La contaminazione, le piaghe di un mondo animale in decomposizione, la natura che non dialoga più con i suoi abitanti attraversa tutti e tre i lungometraggi dei belgi Peter Brosens e Jessica Woodworth, che con La cinquième saison, realizzato a tre anni di distanza da Altiplano, chiudono una trilogia tra fenomenologia della natura ed elegia del disastro.
All’individualismo nomade di Khadak che entra in conflitto con una natura impazzita, e alla coppia nucleare che si confronta con la disgregazione di una collettività colpita dalla contaminazione in Altiplano, il nuovo lavoro della coppia sostituisce l’osservazione di un’intera comunità che si sostiene con i frutti della terra.

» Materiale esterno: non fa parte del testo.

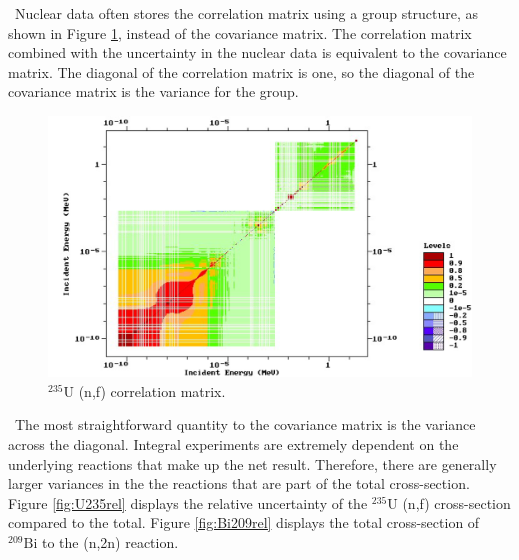 \ Nuclear data often stores the correlation matrix using a group structure, as shown in Figure \ref{fig:coor}, instead of the covariance matrix. 
The correlation matrix combined with the uncertainty in the nuclear data is equivalent to the covariance matrix. 
The diagonal of the correlation matrix is one, so the diagonal of the covariance matrix is the variance for the group.   

\begin{figure}[h]
	\includegraphics[width=\linewidth]{Figures/Chapter2/U235_nf_coor.png}
	\caption[$\mathrm{^{235}U}$ (n,f) correlation matrix.]{$\mathrm{^{235}U}$ (n,f) correlation matrix\cite{ENDF}.}
	\label{fig:coor}
\end{figure}

\ The most straightforward quantity to the covariance matrix is the variance across the diagonal. 
Integral experiments are extremely dependent on the underlying reactions that make up the net result. 
Therefore, there are generally larger variances in the the reactions that are part of the total cross-section. 
Figure \ref{fig:U235rel} displays the relative uncertainty of the $\mathrm{^{235}U}$ (n,f) cross-section compared to the total. 
Figure \ref{fig:Bi209rel} displays the total cross-section of $\mathrm{^{209}Bi}$ to the (n,2n) reaction. 

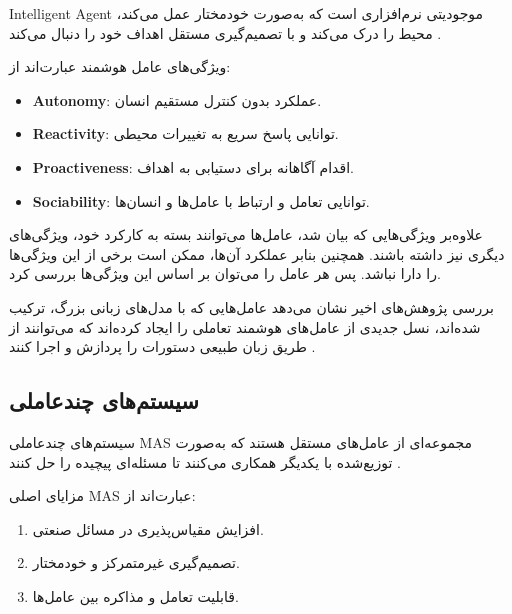 \gls{Intelligent Agent} موجودیتی نرم‌افزاری است که به‌صورت خودمختار عمل می‌کند، محیط را درک می‌کند و با تصمیم‌گیری مستقل اهداف خود را دنبال می‌کند \cite{wooldridge2009introduction}. 

ویژگی‌های عامل هوشمند عبارت‌اند از:
\begin{itemize}
	 \item \textbf{\gls{Autonomy}}: عملکرد بدون کنترل مستقیم انسان.
	\item \textbf{\gls{Reactivity}}: توانایی پاسخ سریع به تغییرات محیطی.
	\item \textbf{\gls{Proactiveness}}: اقدام آگاهانه برای دستیابی به اهداف.
	\item \textbf{\gls{Sociability}}: توانایی تعامل و ارتباط با عامل‌ها و انسان‌ها.
\end{itemize}

علاوه‌بر ویژگی‌هایی که بیان شد، عامل‌ها می‌توانند بسته به کارکرد خود، ویژگی‌های دیگری نیز داشته باشند. همچنین بنابر عملکرد آن‌ها، ممکن است برخی از این ویژگی‌ها را دارا نباشد. پس هر عامل را می‌توان بر اساس این ویژگی‌ها بررسی کرد.

بررسی پژوهش‌های اخیر نشان می‌دهد عامل‌هایی که با مدل‌های زبانی بزرگ، ترکیب شده‌اند، نسل جدیدی از عامل‌های هوشمند تعاملی را ایجاد کرده‌اند که می‌توانند از طریق زبان طبیعی دستورات را پردازش و اجرا کنند \cite{park2025interactive}.


\subsection{سیستم‌های چندعاملی}

سیستم‌های چندعاملی \gls{MAS} مجموعه‌ای از عامل‌های مستقل هستند که به‌صورت توزیع‌شده با یکدیگر همکاری می‌کنند تا مسئله‌ای پیچیده را حل کنند \cite{dorri2018multiagent,bellifemine2007jade}. 

مزایای اصلی \gls{MAS} عبارت‌اند از:
\begin{enumerate}
	\item افزایش مقیاس‌پذیری در مسائل صنعتی.
	\item تصمیم‌گیری غیرمتمرکز و خودمختار.
	\item قابلیت تعامل و مذاکره بین عامل‌ها.
\end{enumerate}

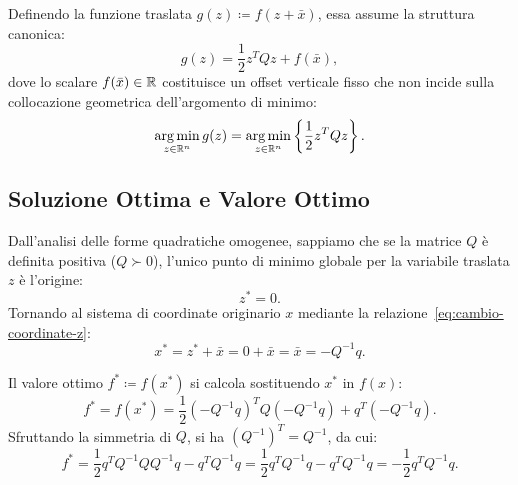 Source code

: Definendo la funzione traslata $g(z) \coloneqq f(z + \bar{x})$, essa assume la struttura canonica:
\begin{equation}
    g(z) = \frac{1}{2} z^T Q z + f(\bar{x}),
\end{equation}
dove lo scalare $f(\bar{x}) \in \R$ costituisce un offset verticale fisso che non incide sulla collocazione geometrica dell'argomento di minimo:
\begin{equation}
    \argmin_{z \in \R^n} g(z) = \argmin_{z \in \R^n} \left\{ \frac{1}{2} z^T Q z \right\}.
\end{equation}

\subsection{Soluzione Ottima e Valore Ottimo}
Dall'analisi delle forme quadratiche omogenee, sappiamo che se la matrice $Q$ \`e definita positiva ($Q \succ 0$), l'unico punto di minimo globale per la variabile traslata $z$ \`e l'origine:
\begin{equation}
    z^* = 0.
\end{equation}
Tornando al sistema di coordinate originario $x$ mediante la relazione~\eqref{eq:cambio-coordinate-z}:
\begin{equation}
    x^* = z^* + \bar{x} = 0 + \bar{x} = \bar{x} = -Q^{-1} q.
\end{equation}

Il valore ottimo $f^* \coloneqq f(x^*)$ si calcola sostituendo $x^*$ in $f(x)$:
\begin{equation}
    f^* = f(x^*) = \frac{1}{2} (-Q^{-1} q)^T Q (-Q^{-1} q) + q^T (-Q^{-1} q).
\end{equation}
Sfruttando la simmetria di $Q$, si ha $(Q^{-1})^T = Q^{-1}$, da cui:
\begin{equation}
    f^* = \frac{1}{2} q^T Q^{-1} Q Q^{-1} q - q^T Q^{-1} q = \frac{1}{2} q^T Q^{-1} q - q^T Q^{-1} q = -\frac{1}{2} q^T Q^{-1} q.
    \label{eq:valore-ottimo-non-singolare}
\end{equation}

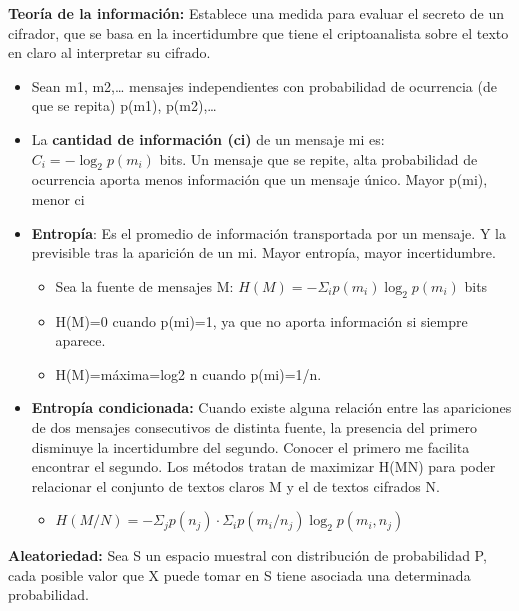 \documentclass[12pt, twoside, openright]{report} %
\begin{document}
  
  \textbf{Teoría de la información:} Establece una medida para evaluar
  el secreto de un cifrador, que se basa en la incertidumbre que tiene
  el criptoanalista sobre el texto en claro al interpretar su cifrado.
  

  \begin{itemize}
  \item Sean m1, m2,\ldots{} mensajes independientes con probabilidad de
    ocurrencia (de que se repita) p(m1), p(m2),\ldots{}
    
  \item La \textbf{cantidad de información (ci)} de un mensaje mi es: $C_i=-\log_2 p(m_i)$ bits. Un
    mensaje que se repite, alta probabilidad de ocurrencia aporta menos
    información que un mensaje único. Mayor p(mi), menor ci
    
  \item \textbf{Entropía}: Es el promedio de información transportada por un
    mensaje. Y la previsible tras la aparición de un mi. Mayor entropía,
    mayor incertidumbre.
    
    \begin{itemize}
    \item Sea la fuente de mensajes M: $H(M)=-\Sigma_i p(m_i) \log_2 p(m_i)$ bits
      
    \item H(M)=0 cuando p(mi)=1, ya que no aporta información si siempre
      aparece.
      
    \item H(M)=máxima=log2 n cuando p(mi)=1/n.
      
    \end{itemize}
  \item \textbf{Entropía condicionada:} Cuando existe alguna relación entre
    las apariciones de dos mensajes consecutivos de distinta fuente, la
    presencia del primero disminuye la incertidumbre del segundo.
    Conocer el primero me facilita encontrar el segundo. Los métodos
    tratan de maximizar H(M\textbar N) para poder relacionar el conjunto
    de textos claros M y el de textos cifrados N.
 
    \begin{itemize}
    \item $H(M/N) =-\Sigma_j p(n_j)\cdot \Sigma_i p(m_i/n_j) \log_2 p(m_i, n_j)$
      
    \end{itemize}
  \end{itemize}

  
  \textbf{Aleatoriedad:} Sea S un espacio muestral con distribución de
  probabilidad P, cada posible valor que X puede tomar en S tiene
  asociada una determinada probabilidad.
  
\end{document}
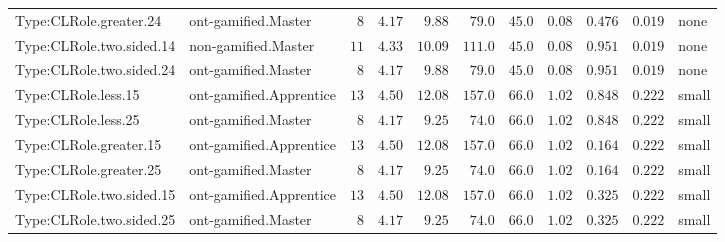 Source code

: \documentclass[6pt,a4paper]{article}
\begin{document}
{\begin{longtable}{llrrrrrrrrl}
Type:CLRole.greater.24&ont-gamified.Master&$ 8$&$4.17$&$ 9.88$&$ 79.0$&$ 45.0$&$ 0.08$&$0.476$&$0.019$&none\tabularnewline
Type:CLRole.two.sided.14&non-gamified.Master&$11$&$4.33$&$10.09$&$111.0$&$ 45.0$&$ 0.08$&$0.951$&$0.019$&none\tabularnewline
Type:CLRole.two.sided.24&ont-gamified.Master&$ 8$&$4.17$&$ 9.88$&$ 79.0$&$ 45.0$&$ 0.08$&$0.951$&$0.019$&none\tabularnewline
Type:CLRole.less.15&ont-gamified.Apprentice&$13$&$4.50$&$12.08$&$157.0$&$ 66.0$&$ 1.02$&$0.848$&$0.222$&small\tabularnewline
Type:CLRole.less.25&ont-gamified.Master&$ 8$&$4.17$&$ 9.25$&$ 74.0$&$ 66.0$&$ 1.02$&$0.848$&$0.222$&small\tabularnewline
Type:CLRole.greater.15&ont-gamified.Apprentice&$13$&$4.50$&$12.08$&$157.0$&$ 66.0$&$ 1.02$&$0.164$&$0.222$&small\tabularnewline
Type:CLRole.greater.25&ont-gamified.Master&$ 8$&$4.17$&$ 9.25$&$ 74.0$&$ 66.0$&$ 1.02$&$0.164$&$0.222$&small\tabularnewline
\newpage
Type:CLRole.two.sided.15&ont-gamified.Apprentice&$13$&$4.50$&$12.08$&$157.0$&$ 66.0$&$ 1.02$&$0.325$&$0.222$&small\tabularnewline
Type:CLRole.two.sided.25&ont-gamified.Master&$ 8$&$4.17$&$ 9.25$&$ 74.0$&$ 66.0$&$ 1.02$&$0.325$&$0.222$&small\tabularnewline
\hline
\end{longtable}}
\end{document}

La scansione stagionale serve ad accentuare la forza di una “natura indifferente” dove un inverno quasi post atomico non passa mai e le molteplici possibilità del raccolto si esauriscono. Immagine della morte che viene accentuata da Brosens / Woodworth con una staticità bozzettistica solo per il punto di vista scelto, quasi sempre frontale e di derivazione pittorica, non certo nelle modalità che almeno intenzionalmente dovrebbero spezzare la monodimensionalità del quadro per spingersi in profondità verso un’idea di cinema dronico, una sorta di estasi sonoro-visiva che dovrebbe ricondurci ad una forma atavica e ritualistica.
I capitoli allora non sono solamente quattro, più un quinto senza più umanità, che rimane fuori campo, ma sono moltiplicati dalla frammentazione interna degli stessi, ricca di molteplici tableaux vivants, alcuni dei quali collocati in posizione interludica, dove i volti o i corpi dei protagonisti sono congelati in una comunione atavica e infinita con la natura, è qui che Brosens / Woodworth si servono di musica e suoni acusmatici, cercando di sostituire al movimento dell’occhio una costruzione del tutto mentale.
In questa affascinante, inesorabile e spietata geometria sembra impossibile trovare spazio per il Cinema, ovvero per quell’interstzio che avrebbe potuto mettere in comunicazione, anche da una prospettiva negativa, i corpi e la natura, i bozzetti e il fluire del fenomeno verso lo spegnimento. I momenti più riusciti del film sono quelli dove il rituale delle feste trova nella staticità del quadro un movimento interno di forza ancestrale e performativa, in questi casi i due autori belgi sembrano cercare una comunione complessa tra natura e rappresentazione trovando finalmente un livello metamorfico dell’immagine, sembra in un certo senso una rilettura di quell’iperrealismo fiammingo per come l’ha affrontata lo Spagnolo Dino Valls.
Se tutta la parte conclusiva, con quel rituale sabbatico terribile, riesce a creare una vera immagine del dolore, con un setting rigoroso che ricorda il paganesimo di The Wicker Man calato in un mondo sterile senza nessuna utopia anti-cristiana, è il segno di un Cinema che sta sempre un po’ al di qua dei corpi, li osserva a distanza, li precede e si illude che rigore significhi composizione impenetrabile dell’inquadratura.